Can I tell you something people find surprising?
I take a lot of time off.
Not a long weekend here and there. Real time. About four weeks in the middle of the year, and another four weeks over the Australian summer. Most years, that’s how it’s structured. Deliberately.
I work in twelve-week sprints. Then I stop.
People sometimes assume this means I’m not that busy, or that my business runs itself, or that I’ve found some trick the rest of us haven’t. None of that’s true. I built it this way on purpose, because I know how I actually function. My head, my body and my emotions don’t do well on a slow, constant burn. They do better with real stretches of effort, followed by real stretches of rest. Not a day off here and there to survive until the next thing. An actual decompression, often enough that I never get close to empty.

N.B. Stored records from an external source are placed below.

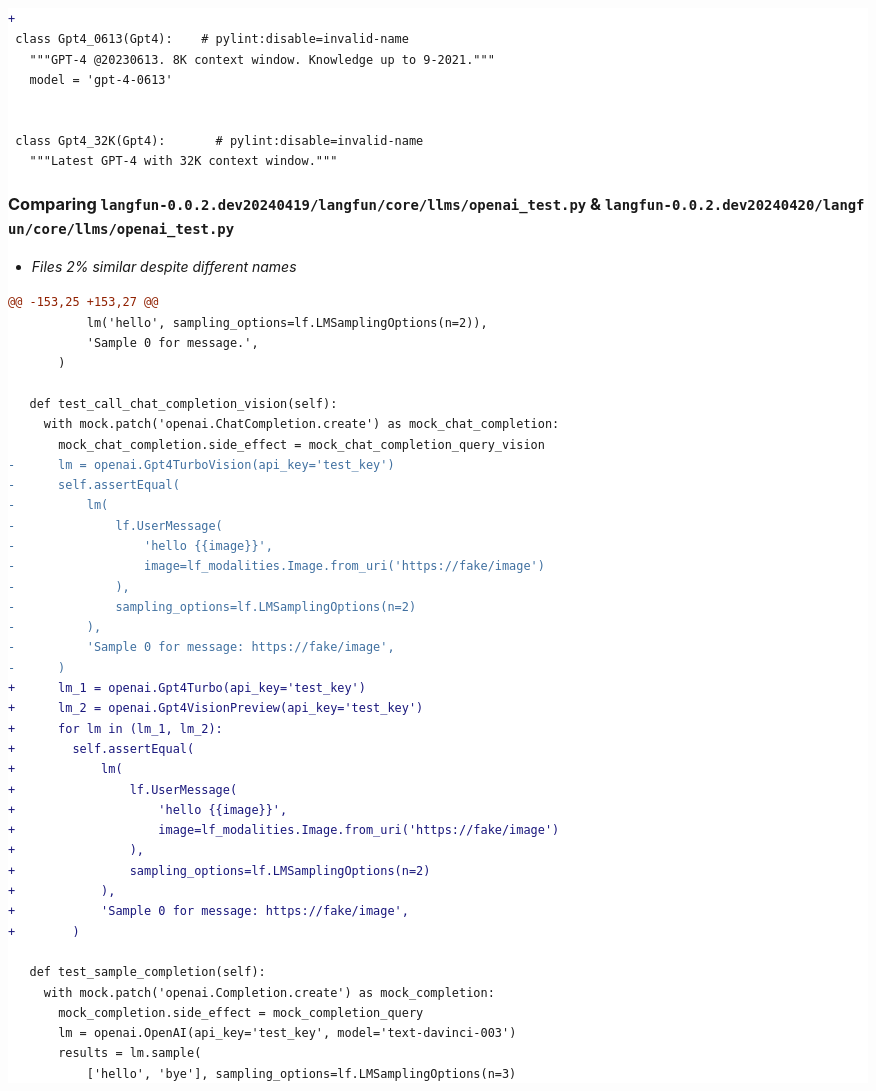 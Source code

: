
 ```diff
+
 class Gpt4_0613(Gpt4):    # pylint:disable=invalid-name
   """GPT-4 @20230613. 8K context window. Knowledge up to 9-2021."""
   model = 'gpt-4-0613'
 
 
 class Gpt4_32K(Gpt4):       # pylint:disable=invalid-name
   """Latest GPT-4 with 32K context window."""
```

### Comparing `langfun-0.0.2.dev20240419/langfun/core/llms/openai_test.py` & `langfun-0.0.2.dev20240420/langfun/core/llms/openai_test.py`

 * *Files 2% similar despite different names*

```diff
@@ -153,25 +153,27 @@
           lm('hello', sampling_options=lf.LMSamplingOptions(n=2)),
           'Sample 0 for message.',
       )
 
   def test_call_chat_completion_vision(self):
     with mock.patch('openai.ChatCompletion.create') as mock_chat_completion:
       mock_chat_completion.side_effect = mock_chat_completion_query_vision
-      lm = openai.Gpt4TurboVision(api_key='test_key')
-      self.assertEqual(
-          lm(
-              lf.UserMessage(
-                  'hello {{image}}',
-                  image=lf_modalities.Image.from_uri('https://fake/image')
-              ),
-              sampling_options=lf.LMSamplingOptions(n=2)
-          ),
-          'Sample 0 for message: https://fake/image',
-      )
+      lm_1 = openai.Gpt4Turbo(api_key='test_key')
+      lm_2 = openai.Gpt4VisionPreview(api_key='test_key')
+      for lm in (lm_1, lm_2):
+        self.assertEqual(
+            lm(
+                lf.UserMessage(
+                    'hello {{image}}',
+                    image=lf_modalities.Image.from_uri('https://fake/image')
+                ),
+                sampling_options=lf.LMSamplingOptions(n=2)
+            ),
+            'Sample 0 for message: https://fake/image',
+        )
 
   def test_sample_completion(self):
     with mock.patch('openai.Completion.create') as mock_completion:
       mock_completion.side_effect = mock_completion_query
       lm = openai.OpenAI(api_key='test_key', model='text-davinci-003')
       results = lm.sample(
           ['hello', 'bye'], sampling_options=lf.LMSamplingOptions(n=3)
```
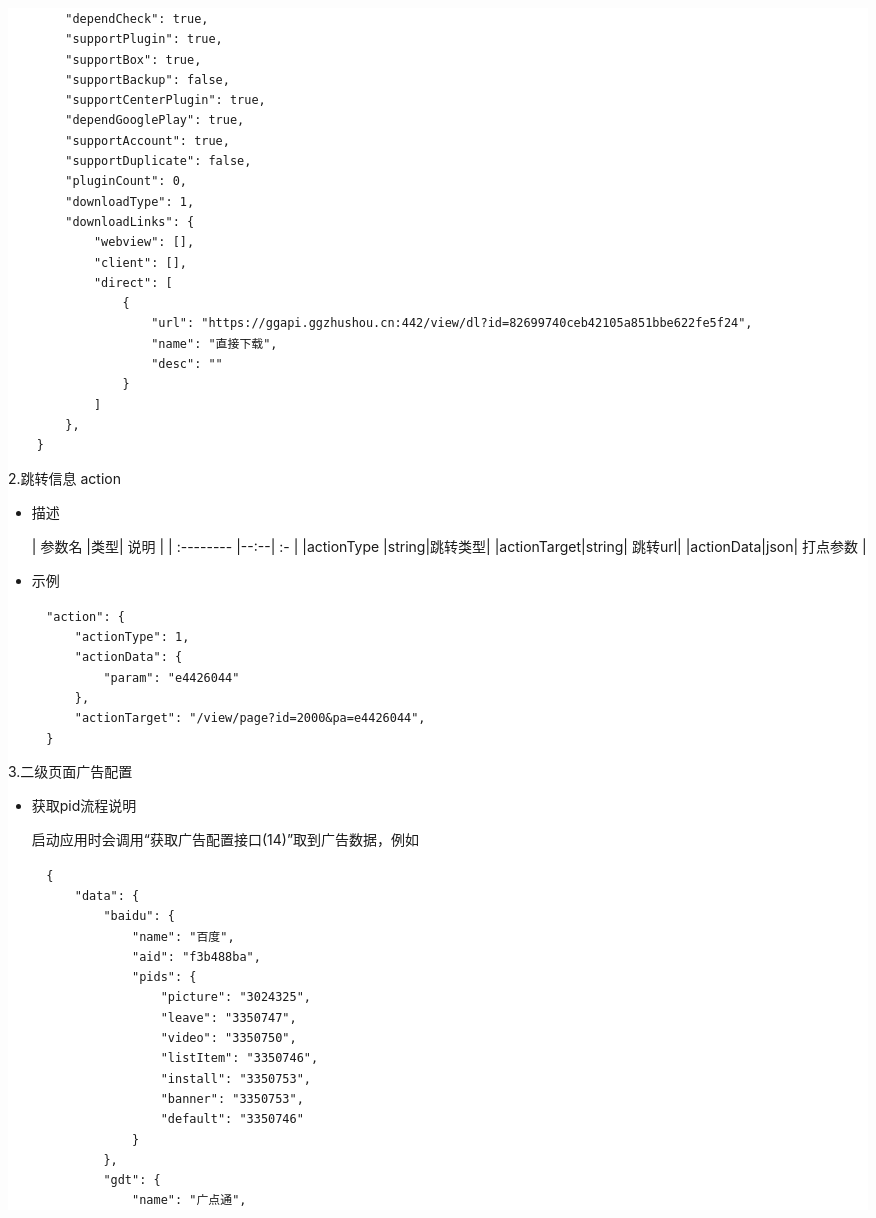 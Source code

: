             "dependCheck": true,
            "supportPlugin": true,
            "supportBox": true,
            "supportBackup": false,
            "supportCenterPlugin": true,
            "dependGooglePlay": true,
            "supportAccount": true,
            "supportDuplicate": false,
            "pluginCount": 0,
            "downloadType": 1,
            "downloadLinks": {
                "webview": [],
                "client": [],
                "direct": [
                    {
                        "url": "https://ggapi.ggzhushou.cn:442/view/dl?id=82699740ceb42105a851bbe622fe5f24",
                        "name": "直接下载",
                        "desc": ""
                    }
                ]
            },
        }

2.跳转信息 action

* 描述
        
    |   参数名   |类型| 说明  |
    | :--------  |--:--| :-    |
    |actionType |string|跳转类型|
    |actionTarget|string| 跳转url|
    |actionData|json| 打点参数 |

* 示例
        
        "action": {
            "actionType": 1,
            "actionData": {
                "param": "e4426044"
            },
            "actionTarget": "/view/page?id=2000&pa=e4426044",
        }

3.二级页面广告配置

* 获取pid流程说明

    启动应用时会调用“获取广告配置接口(14)”取到广告数据，例如

        {
            "data": {
                "baidu": {
                    "name": "百度",
                    "aid": "f3b488ba",
                    "pids": {
                        "picture": "3024325",
                        "leave": "3350747",
                        "video": "3350750",
                        "listItem": "3350746",
                        "install": "3350753",
                        "banner": "3350753",
                        "default": "3350746"
                    }
                },
                "gdt": {
                    "name": "广点通", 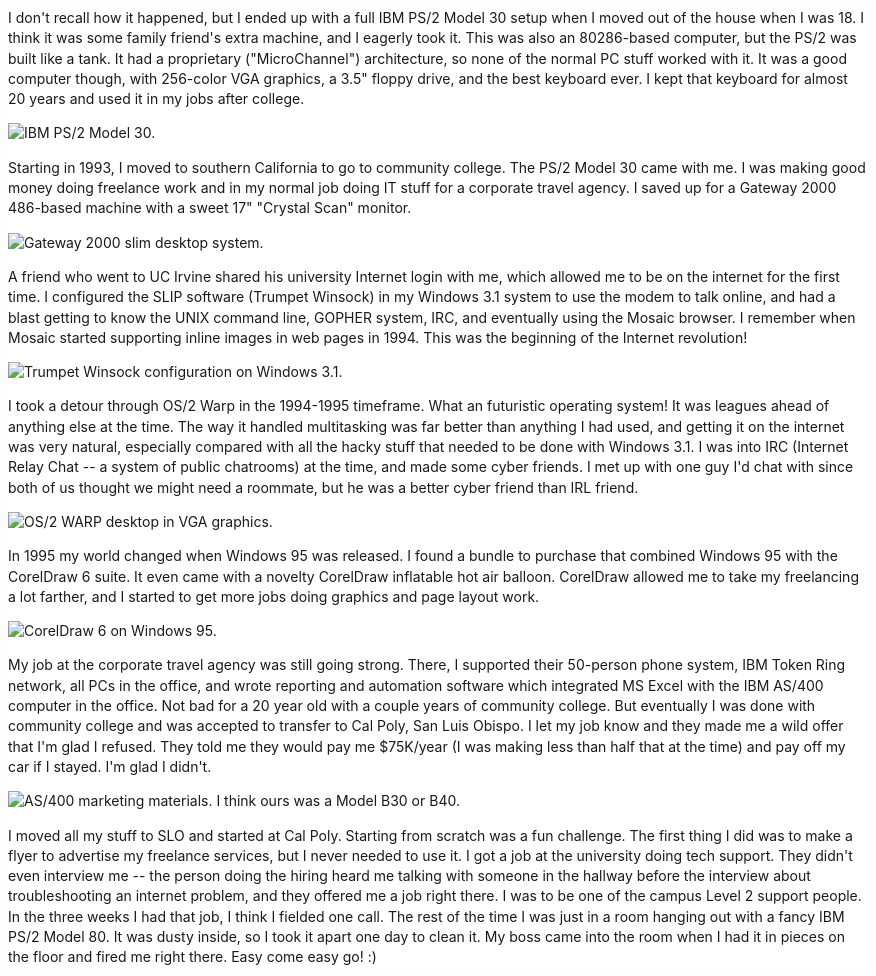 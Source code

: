 I don't recall how it happened, but I ended up with a full IBM PS/2 Model 30 setup when I moved out of the house when I was 18. I think it was some family friend's extra machine, and I eagerly took it. This was also an 80286-based computer, but the PS/2 was built like a tank. It had a proprietary ("MicroChannel") architecture, so none of the normal PC stuff worked with it. It was a good computer though, with 256-color VGA graphics, a 3.5" floppy drive, and the best keyboard ever. I kept that keyboard for almost 20 years and used it in my jobs after college.

![IBM PS/2 Model 30.](/images/computer-history/ps2model30.jpeg)

Starting in 1993, I moved to southern California to go to community college. The PS/2 Model 30 came with me. I was making good money doing freelance work and in my normal job doing IT stuff for a corporate travel agency. I saved up for a Gateway 2000 486-based machine with a sweet 17" "Crystal Scan" monitor.

![Gateway 2000 slim desktop system.](/images/computer-history/gateway2000.png)

A friend who went to UC Irvine shared his university Internet login with me, which allowed me to be on the internet for the first time. I configured the SLIP software (Trumpet Winsock) in my Windows 3.1 system to use the modem to talk online, and had a blast getting to know the UNIX command line, GOPHER system, IRC, and eventually using the Mosaic browser. I remember when Mosaic started supporting inline images in web pages in 1994. This was the beginning of the Internet revolution!

![Trumpet Winsock configuration on Windows 3.1.](/images/computer-history/winsock.gif)

I took a detour through OS/2 Warp in the 1994-1995 timeframe. What an futuristic operating system! It was leagues ahead of anything else at the time. The way it handled multitasking was far better than anything I had used, and getting it on the internet was very natural, especially compared with all the hacky stuff that needed to be done with Windows 3.1. I was into IRC (Internet Relay Chat -- a system of public chatrooms) at the time, and made some cyber friends. I met up with one guy I'd chat with since both of us thought we might need a roommate, but he was a better cyber friend than IRL friend.

![OS/2 WARP desktop in VGA graphics.](/images/computer-history/os2.png)

 In 1995 my world changed when Windows 95 was released. I found a bundle to purchase that combined Windows 95 with the CorelDraw 6 suite. It even came with a novelty CorelDraw inflatable hot air balloon. CorelDraw allowed me to take my freelancing a lot farther, and I started to get more jobs doing graphics and page layout work.

![CorelDraw 6 on Windows 95.](/images/computer-history/coreldraw602.jpg)

My job at the corporate travel agency was still going strong. There, I supported their 50-person phone system, IBM Token Ring network, all PCs in the office, and wrote reporting and automation software which integrated MS Excel with the IBM AS/400 computer in the office. Not bad for a 20 year old with a couple years of community college. But eventually I was done with community college and was accepted to transfer to Cal Poly, San Luis Obispo. I let my job know and they made me a wild offer that I'm glad I refused. They told me they would pay me $75K/year (I was making less than half that at the time) and pay off my car if I stayed. I'm glad I didn't.

![AS/400 marketing materials. I think ours was a Model B30 or B40.](/images/computer-history/as400.png)

I moved all my stuff to SLO and started at Cal Poly. Starting from scratch was a fun challenge. The first thing I did was to make a flyer to advertise my freelance services, but I never needed to use it. I got a job at the university doing tech support. They didn't even interview me -- the person doing the hiring heard me talking with someone in the hallway before the interview about troubleshooting an internet problem, and they offered me a job right there. I was to be one of the campus Level 2 support people. In the three weeks I had that job, I think I fielded one call. The rest of the time I was just in a room hanging out with a fancy IBM PS/2 Model 80. It was dusty inside, so I took it apart one day to clean it. My boss came into the room when I had it in pieces on the floor and fired me right there. Easy come easy go! :)
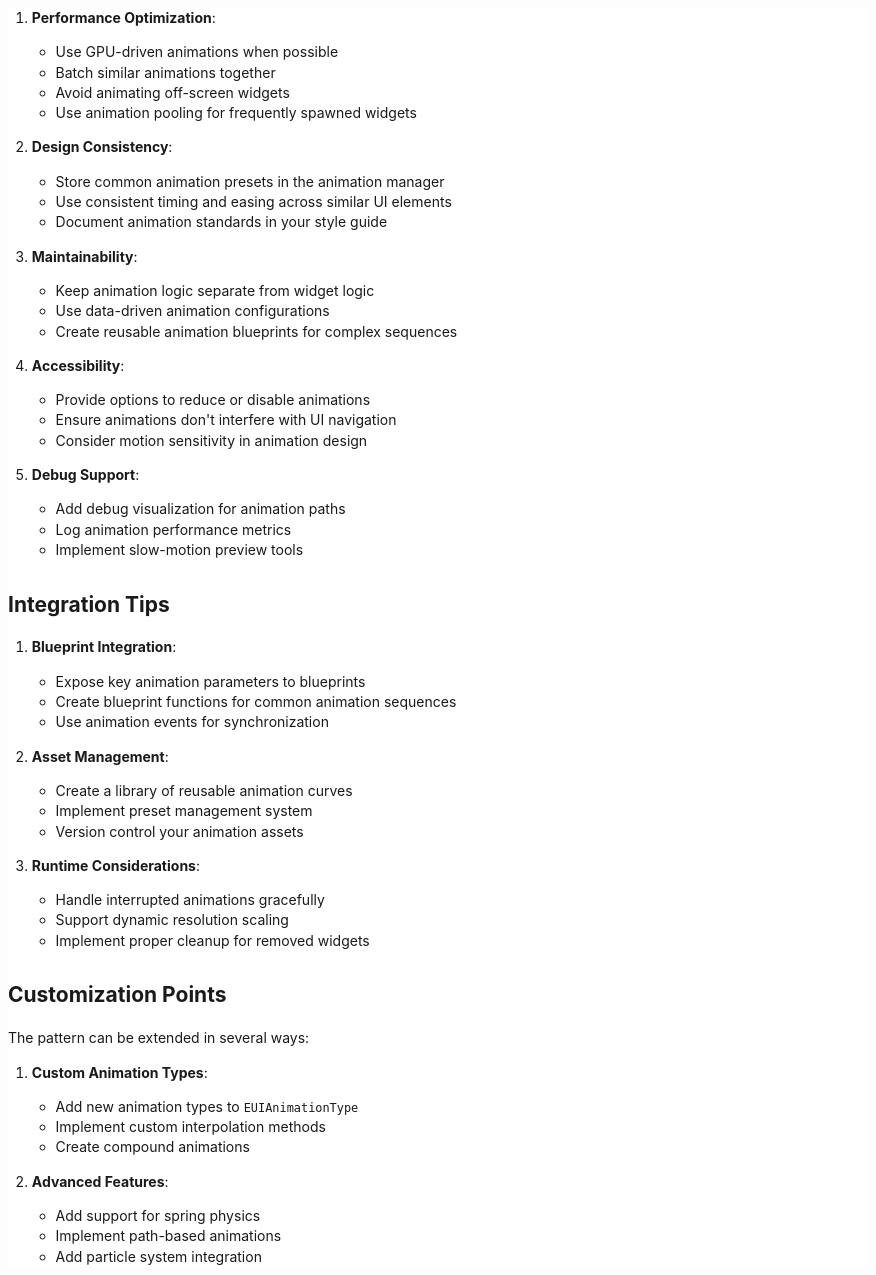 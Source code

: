 1. **Performance Optimization**:
   - Use GPU-driven animations when possible
   - Batch similar animations together
   - Avoid animating off-screen widgets
   - Use animation pooling for frequently spawned widgets

2. **Design Consistency**:
   - Store common animation presets in the animation manager
   - Use consistent timing and easing across similar UI elements
   - Document animation standards in your style guide

3. **Maintainability**:
   - Keep animation logic separate from widget logic
   - Use data-driven animation configurations
   - Create reusable animation blueprints for complex sequences

4. **Accessibility**:
   - Provide options to reduce or disable animations
   - Ensure animations don't interfere with UI navigation
   - Consider motion sensitivity in animation design

5. **Debug Support**:
   - Add debug visualization for animation paths
   - Log animation performance metrics
   - Implement slow-motion preview tools

## Integration Tips

1. **Blueprint Integration**:
   - Expose key animation parameters to blueprints
   - Create blueprint functions for common animation sequences
   - Use animation events for synchronization

2. **Asset Management**:
   - Create a library of reusable animation curves
   - Implement preset management system
   - Version control your animation assets

3. **Runtime Considerations**:
   - Handle interrupted animations gracefully
   - Support dynamic resolution scaling
   - Implement proper cleanup for removed widgets

## Customization Points

The pattern can be extended in several ways:

1. **Custom Animation Types**:
   - Add new animation types to `EUIAnimationType`
   - Implement custom interpolation methods
   - Create compound animations

2. **Advanced Features**:
   - Add support for spring physics
   - Implement path-based animations
   - Add particle system integration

A lot of clients come to me wanting exactly this. Genuine rest. Time fully away from the business. And almost always, they arrive already exhausted by the idea of it, because in their head, getting there means an overhaul. A new operating system for the whole business. Every process rebuilt, every dependency on them removed, before they can responsibly disappear for four weeks.
So they don’t start. The plan is too big, so nothing happens.
Here’s what I’ve noticed, over and over. That’s not usually where change begins.
It begins somewhere much smaller. A four-day weekend. The Friday and the Monday, actually off. Team, clients and suppliers told in advance that you’re unreachable. The apps off your phone. Email off your phone. And something planned for those four days that you’d actually look forward to, not just a gap in the calendar.
That’s the whole first step. Not a restructure. One weekend.
It’s not always easy. Four days away can still feel like a risk the first time, even when nothing goes wrong. But it’s a very different kind of hard to trying to compress fifty-two weeks of hustle into forty-eight hours, so you can finally “earn” four weeks off later. One of those is a decision. The other is a debt you’re hoping to pay down eventually, which usually means never.
This is something that comes up often in the one-to-one work I do. Someone arrives circling a big decision, expecting we’ll need to unpack the whole business to get anywhere. And sometimes we do. But just as often, what actually shifts things is smaller and clearer than either of us expected. Not a twelve-step plan. One decision, seen properly, that quietly does the work of ten.
You may be noticing a pattern here.
In the blog I wrote last week, When Adding More Makes It Heavier, I talked about how we tend to reach for something bigger, something that makes us feel productive. That’s often a symptom of our own perceived scarcity.
The same principle applies here.
When we reach for the whole restructure instead of the next natural step, or the whole four weeks away instead of one four-day weekend, we’re fuelling the same scarcity problem.
When was the last time you took genuine time away from your work? Not checking in. Not the payroll review. Genuinely not available.